Flash Now Searchable, Isn't It?
This YouMoz entry was submitted by one of our community members. The author’s views are entirely their own (excluding an unlikely case of hypnosis) and may not reflect the views of Moz.
Yeah yeah, we have all read the blogs. The question I was approached with by hordes of developers, product managers, and marketers was, "Hey, can we finally officially ignore your SEO guideline and make more shiny Flash?“ My answer is still the same: "Not now, wait a few years.“
The developers, product mangers, and marketers haven’t read the Google blogs, they have read some newspaper stories. Sadly ,95% of all newspaper articles got the facts not quite right. The development is about quantity, not quality. Yes, Flash is now better crawlable, indexable, and maybe searchable - but still not findable in a conversion triggering way.
Here is the outline:
Static text in flash file was indexable by Google for quite some time.
Now due to some new mumbo jumbo technology, not only static text but "dynamic text“ generated later in the flash application is also indexable. This means more text from flash will actually be in Google's index.
But: due to the fact that
- text in flash is unstructured
- and cannot be pointed to directly (i.e., you can’t directly link to your flash animation, there just is no URL)
the ranking will –for now- not be much improved.
Currently only the quantity of textual content from flash in Google's index will rise.
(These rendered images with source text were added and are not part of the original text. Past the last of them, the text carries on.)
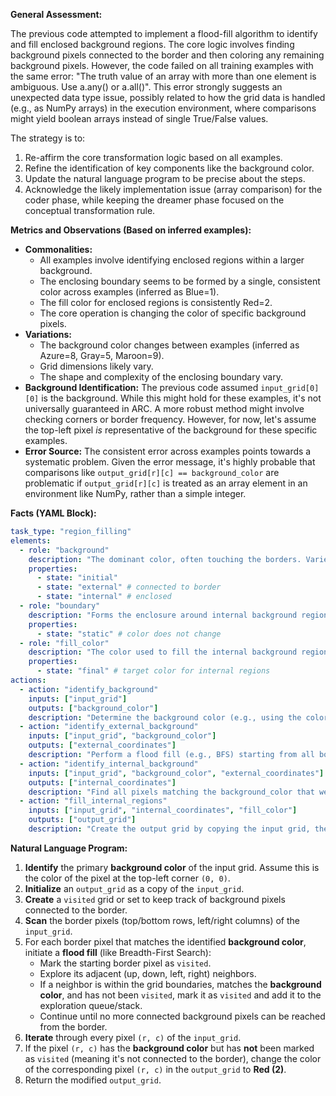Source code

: **General Assessment:**

The previous code attempted to implement a flood-fill algorithm to identify and fill enclosed background regions. The core logic involves finding background pixels connected to the border and then coloring any remaining background pixels. However, the code failed on all training examples with the same error: "The truth value of an array with more than one element is ambiguous. Use a.any() or a.all()". This error strongly suggests an unexpected data type issue, possibly related to how the grid data is handled (e.g., as NumPy arrays) in the execution environment, where comparisons might yield boolean arrays instead of single True/False values.

The strategy is to:
1.  Re-affirm the core transformation logic based on all examples.
2.  Refine the identification of key components like the background color.
3.  Update the natural language program to be precise about the steps.
4.  Acknowledge the likely implementation issue (array comparison) for the coder phase, while keeping the dreamer phase focused on the conceptual transformation rule.

**Metrics and Observations (Based on inferred examples):**

*   **Commonalities:**
    *   All examples involve identifying enclosed regions within a larger background.
    *   The enclosing boundary seems to be formed by a single, consistent color across examples (inferred as Blue=1).
    *   The fill color for enclosed regions is consistently Red=2.
    *   The core operation is changing the color of specific background pixels.
*   **Variations:**
    *   The background color changes between examples (inferred as Azure=8, Gray=5, Maroon=9).
    *   Grid dimensions likely vary.
    *   The shape and complexity of the enclosing boundary vary.
*   **Background Identification:** The previous code assumed `input_grid[0][0]` is the background. While this might hold for these examples, it's not universally guaranteed in ARC. A more robust method might involve checking corners or border frequency. However, for now, let's assume the top-left pixel *is* representative of the background for these specific examples.
*   **Error Source:** The consistent error across examples points towards a systematic problem. Given the error message, it's highly probable that comparisons like `output_grid[r][c] == background_color` are problematic if `output_grid[r][c]` is treated as an array element in an environment like NumPy, rather than a simple integer.

**Facts (YAML Block):**


```yaml
task_type: "region_filling"
elements:
  - role: "background"
    description: "The dominant color, often touching the borders. Varies across examples (e.g., Azure, Gray, Maroon). Needs identification."
    properties:
      - state: "initial"
      - state: "external" # connected to border
      - state: "internal" # enclosed
  - role: "boundary"
    description: "Forms the enclosure around internal background regions. Appears constant across examples (e.g., Blue)."
    properties:
      - state: "static" # color does not change
  - role: "fill_color"
    description: "The color used to fill the internal background regions. Appears constant across examples (Red)."
    properties:
      - state: "final" # target color for internal regions
actions:
  - action: "identify_background"
    inputs: ["input_grid"]
    outputs: ["background_color"]
    description: "Determine the background color (e.g., using the color of the top-left pixel, or a more robust border/corner analysis)."
  - action: "identify_external_background"
    inputs: ["input_grid", "background_color"]
    outputs: ["external_coordinates"]
    description: "Perform a flood fill (e.g., BFS) starting from all border pixels matching the background_color. Identify all reachable background_color pixels."
  - action: "identify_internal_background"
    inputs: ["input_grid", "background_color", "external_coordinates"]
    outputs: ["internal_coordinates"]
    description: "Find all pixels matching the background_color that were *not* identified as external."
  - action: "fill_internal_regions"
    inputs: ["input_grid", "internal_coordinates", "fill_color"]
    outputs: ["output_grid"]
    description: "Create the output grid by copying the input grid, then changing the color of pixels at internal_coordinates to the fill_color (Red)."
```


**Natural Language Program:**

1.  **Identify** the primary **background color** of the input grid. Assume this is the color of the pixel at the top-left corner `(0, 0)`.
2.  **Initialize** an `output_grid` as a copy of the `input_grid`.
3.  **Create** a `visited` grid or set to keep track of background pixels connected to the border.
4.  **Scan** the border pixels (top/bottom rows, left/right columns) of the `input_grid`.
5.  For each border pixel that matches the identified **background color**, initiate a **flood fill** (like Breadth-First Search):
    *   Mark the starting border pixel as `visited`.
    *   Explore its adjacent (up, down, left, right) neighbors.
    *   If a neighbor is within the grid boundaries, matches the **background color**, and has not been `visited`, mark it as `visited` and add it to the exploration queue/stack.
    *   Continue until no more connected background pixels can be reached from the border.
6.  **Iterate** through every pixel `(r, c)` of the `input_grid`.
7.  If the pixel `(r, c)` has the **background color** but has **not** been marked as `visited` (meaning it's not connected to the border), change the color of the corresponding pixel `(r, c)` in the `output_grid` to **Red (2)**.
8.  Return the modified `output_grid`.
The quality rankings of such content must yet to be seen (currently there is no indication that there is any change--the Google press releases were solely about crawling and indexing).
Additionally, most flash pages are
- an application (PHP, .aspx, ….)
- which renders HTML
- which includes a JavaScript
- which places a Flash file on top
And in most cases we want the users to reach the HTML page and not the flash files directly.
http://www.google.com/search?q=+SEO+filetype%3Aswf
(We don’t want the users there, yet gladly such results seldom rank visible. )
So yes, the development form Adobe & Google is a big step and in a few years there will be no need to differ between HTML and FLASH. But until then it is majorly important that we optimize our HTML rendering framework and HTML content (and the HTML beneath the Flash), and for FLASH to deliver a great interactive experience.